Task goal — Your reply should repeat all records verbatim and contain no images.

Stored entries

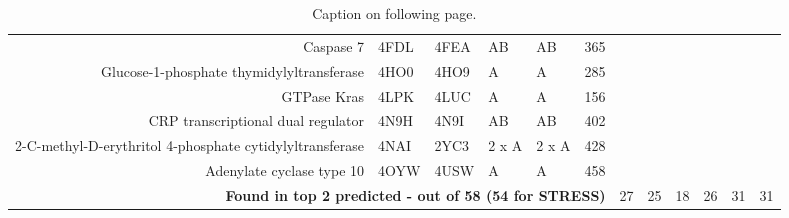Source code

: \begin{table}
\begin{changemargin}{15mm}
\begin{scriptsize}
\begin{tabular}{ r p{0.8cm} p{0.8cm} p{0.8cm} p{0.8cm} l l l l l l l }
Caspase 7                                                & 4FDL & 4FEA & AB    & AB    & 365 & \cellcolor[rgb]{ 1,  .494,  .475}    & \cellcolor[rgb]{ .573,  .816,  .314} & \cellcolor[rgb]{ .573,  .816,  .314} & \cellcolor[rgb]{ 1,  .494,  .475}    & \cellcolor[rgb]{ .573,  .816,  .314} & \cellcolor[rgb]{ 1,  .494,  .475}    \\
Glucose-1-phosphate thymidylyltransferase                & 4HO0 & 4HO9 & A     & A     & 285 & \cellcolor[rgb]{ .573,  .816,  .314} & \cellcolor[rgb]{ .573,  .816,  .314} & \cellcolor[rgb]{ 1,  .494,  .475}    & \cellcolor[rgb]{ 1,  .494,  .475}    & \cellcolor[rgb]{ .573,  .816,  .314} & \cellcolor[rgb]{ 1,  .494,  .475}    \\
GTPase Kras                                              & 4LPK & 4LUC & A     & A     & 156 & \cellcolor[rgb]{ .573,  .816,  .314} & \cellcolor[rgb]{ .573,  .816,  .314} & \cellcolor[rgb]{ 1,  1,  0}          & \cellcolor[rgb]{ .573,  .816,  .314} & \cellcolor[rgb]{ .573,  .816,  .314} & \cellcolor[rgb]{ .573,  .816,  .314} \\
CRP transcriptional dual regulator                       & 4N9H & 4N9I & AB    & AB    & 402 & \cellcolor[rgb]{ .573,  .816,  .314} & \cellcolor[rgb]{ .573,  .816,  .314} & \cellcolor[rgb]{ .573,  .816,  .314} & \cellcolor[rgb]{ .573,  .816,  .314} & \cellcolor[rgb]{ .573,  .816,  .314} & \cellcolor[rgb]{ .573,  .816,  .314} \\
2-C-methyl-D-erythritol 4-phosphate cytidylyltransferase & 4NAI & 2YC3 & 2 x A & 2 x A & 428 & \cellcolor[rgb]{ 1,  .494,  .475}    & \cellcolor[rgb]{ 1,  .494,  .475}    & \cellcolor[rgb]{ 1,  .494,  .475}    & \cellcolor[rgb]{ 1,  .494,  .475}    & \cellcolor[rgb]{ 1,  .494,  .475}    & \cellcolor[rgb]{ .573,  .816,  .314} \\
Adenylate cyclase type 10                                & 4OYW & 4USW & A     & A     & 458 & \cellcolor[rgb]{ 1,  .494,  .475}    & \cellcolor[rgb]{ 1,  .494,  .475}    & \cellcolor[rgb]{ 1,  .494,  .475}    & \cellcolor[rgb]{ 1,  .494,  .475}    & \cellcolor[rgb]{ .573,  .816,  .314} & \cellcolor[rgb]{ .573,  .816,  .314} \\
\hline
\multicolumn{6}{r}{\textbf{Found in top 2 predicted - out of 58 (54 for STRESS)}} & 27    & 25    & 18    & 26    & 31    & 31 \\
\hline
\end{tabular}
\end{scriptsize}

\end{changemargin}

\caption[Performance of allosteric site prediction methods on a dataset of 58 known allosteric proteins - detail]
{Caption on following page.}

\label{tab:allosteric_proteins}
\end{table}

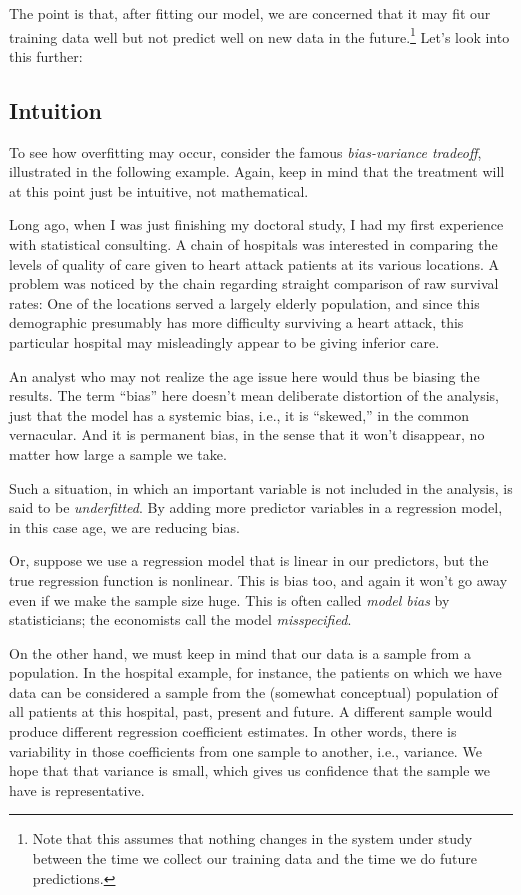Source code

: The point is that, after fitting our model, we are concerned that it may
fit our training data well but not predict well on new data in the
future.\footnote{Note that this assumes that nothing changes in the
system under study between the time we collect our training data and the
time we do future predictions.}  Let's look into this further:

\subsection{Intuition}
\label{longago}

To see how overfitting may occur, consider the famous {\it bias-variance
tradeoff}, illustrated in the following example.  Again, keep in mind
that the treatment will at this point just be intuitive, not
mathematical.

Long ago, when I was just finishing my doctoral study, I had my first
experience with statistical consulting.  A chain of hospitals was
interested in comparing the levels of quality of care given to heart
attack patients at its various locations.  A problem was noticed by the
chain regarding straight comparison of raw survival rates:  One of the
locations served a largely elderly population, and since this
demographic presumably has more difficulty surviving a heart attack,
this particular hospital may misleadingly appear to be giving inferior
care.  

An analyst who may not realize the age issue here would thus be biasing
the results.  The term ``bias'' here doesn't mean deliberate distortion
of the analysis, just that the model has a systemic bias, i.e., it is
``skewed,'' in the common vernacular.  And it is permanent bias, in the
sense that it won't disappear, no matter how large a sample we take.  

Such a situation, in which an important variable is not included in the
analysis, is said to be {\it underfitted}.  By adding more predictor
variables in a regression model, in this case age, we are reducing bias.

Or, suppose we use a regression model that is linear in our predictors,
but the true regression function is nonlinear.  This is bias too, and
again it won't go away even if we make the sample size huge.  This is
often called {\it model bias} by statisticians; the economists call the
model {\it misspecified}.

On the other hand, we must keep in mind that our data is a
sample from a population.  In the hospital example, for instance, the
patients on which we have data can be considered a sample from the
(somewhat conceptual) population of all patients at this hospital, past,
present and future.  A different sample would produce different
regression coefficient estimates.  In other words, there is variability
in those coefficients from one sample to another, i.e., variance.  We
hope that that variance is small, which gives us confidence that the
sample we have is representative.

Written reply —
Source code

: \begin{table}
\begin{changemargin}{15mm}
\begin{scriptsize}
\begin{tabular}{ r p{0.8cm} p{0.8cm} p{0.8cm} p{0.8cm} l l l l l l l }
Caspase 7                                                & 4FDL & 4FEA & AB    & AB    & 365 & \cellcolor[rgb]{ 1,  .494,  .475}    & \cellcolor[rgb]{ .573,  .816,  .314} & \cellcolor[rgb]{ .573,  .816,  .314} & \cellcolor[rgb]{ 1,  .494,  .475}    & \cellcolor[rgb]{ .573,  .816,  .314} & \cellcolor[rgb]{ 1,  .494,  .475}    \\
Glucose-1-phosphate thymidylyltransferase                & 4HO0 & 4HO9 & A     & A     & 285 & \cellcolor[rgb]{ .573,  .816,  .314} & \cellcolor[rgb]{ .573,  .816,  .314} & \cellcolor[rgb]{ 1,  .494,  .475}    & \cellcolor[rgb]{ 1,  .494,  .475}    & \cellcolor[rgb]{ .573,  .816,  .314} & \cellcolor[rgb]{ 1,  .494,  .475}    \\
GTPase Kras                                              & 4LPK & 4LUC & A     & A     & 156 & \cellcolor[rgb]{ .573,  .816,  .314} & \cellcolor[rgb]{ .573,  .816,  .314} & \cellcolor[rgb]{ 1,  1,  0}          & \cellcolor[rgb]{ .573,  .816,  .314} & \cellcolor[rgb]{ .573,  .816,  .314} & \cellcolor[rgb]{ .573,  .816,  .314} \\
CRP transcriptional dual regulator                       & 4N9H & 4N9I & AB    & AB    & 402 & \cellcolor[rgb]{ .573,  .816,  .314} & \cellcolor[rgb]{ .573,  .816,  .314} & \cellcolor[rgb]{ .573,  .816,  .314} & \cellcolor[rgb]{ .573,  .816,  .314} & \cellcolor[rgb]{ .573,  .816,  .314} & \cellcolor[rgb]{ .573,  .816,  .314} \\
2-C-methyl-D-erythritol 4-phosphate cytidylyltransferase & 4NAI & 2YC3 & 2 x A & 2 x A & 428 & \cellcolor[rgb]{ 1,  .494,  .475}    & \cellcolor[rgb]{ 1,  .494,  .475}    & \cellcolor[rgb]{ 1,  .494,  .475}    & \cellcolor[rgb]{ 1,  .494,  .475}    & \cellcolor[rgb]{ 1,  .494,  .475}    & \cellcolor[rgb]{ .573,  .816,  .314} \\
Adenylate cyclase type 10                                & 4OYW & 4USW & A     & A     & 458 & \cellcolor[rgb]{ 1,  .494,  .475}    & \cellcolor[rgb]{ 1,  .494,  .475}    & \cellcolor[rgb]{ 1,  .494,  .475}    & \cellcolor[rgb]{ 1,  .494,  .475}    & \cellcolor[rgb]{ .573,  .816,  .314} & \cellcolor[rgb]{ .573,  .816,  .314} \\
\hline
\multicolumn{6}{r}{\textbf{Found in top 2 predicted - out of 58 (54 for STRESS)}} & 27    & 25    & 18    & 26    & 31    & 31 \\
\hline
\end{tabular}
\end{scriptsize}

\end{changemargin}

\caption[Performance of allosteric site prediction methods on a dataset of 58 known allosteric proteins - detail]
{Caption on following page.}

\label{tab:allosteric_proteins}
\end{table}

Source code

: The point is that, after fitting our model, we are concerned that it may
fit our training data well but not predict well on new data in the
future.\footnote{Note that this assumes that nothing changes in the
system under study between the time we collect our training data and the
time we do future predictions.}  Let's look into this further:

\subsection{Intuition}
\label{longago}

To see how overfitting may occur, consider the famous {\it bias-variance
tradeoff}, illustrated in the following example.  Again, keep in mind
that the treatment will at this point just be intuitive, not
mathematical.

Long ago, when I was just finishing my doctoral study, I had my first
experience with statistical consulting.  A chain of hospitals was
interested in comparing the levels of quality of care given to heart
attack patients at its various locations.  A problem was noticed by the
chain regarding straight comparison of raw survival rates:  One of the
locations served a largely elderly population, and since this
demographic presumably has more difficulty surviving a heart attack,
this particular hospital may misleadingly appear to be giving inferior
care.  

An analyst who may not realize the age issue here would thus be biasing
the results.  The term ``bias'' here doesn't mean deliberate distortion
of the analysis, just that the model has a systemic bias, i.e., it is
``skewed,'' in the common vernacular.  And it is permanent bias, in the
sense that it won't disappear, no matter how large a sample we take.  

Such a situation, in which an important variable is not included in the
analysis, is said to be {\it underfitted}.  By adding more predictor
variables in a regression model, in this case age, we are reducing bias.

Or, suppose we use a regression model that is linear in our predictors,
but the true regression function is nonlinear.  This is bias too, and
again it won't go away even if we make the sample size huge.  This is
often called {\it model bias} by statisticians; the economists call the
model {\it misspecified}.

On the other hand, we must keep in mind that our data is a
sample from a population.  In the hospital example, for instance, the
patients on which we have data can be considered a sample from the
(somewhat conceptual) population of all patients at this hospital, past,
present and future.  A different sample would produce different
regression coefficient estimates.  In other words, there is variability
in those coefficients from one sample to another, i.e., variance.  We
hope that that variance is small, which gives us confidence that the
sample we have is representative.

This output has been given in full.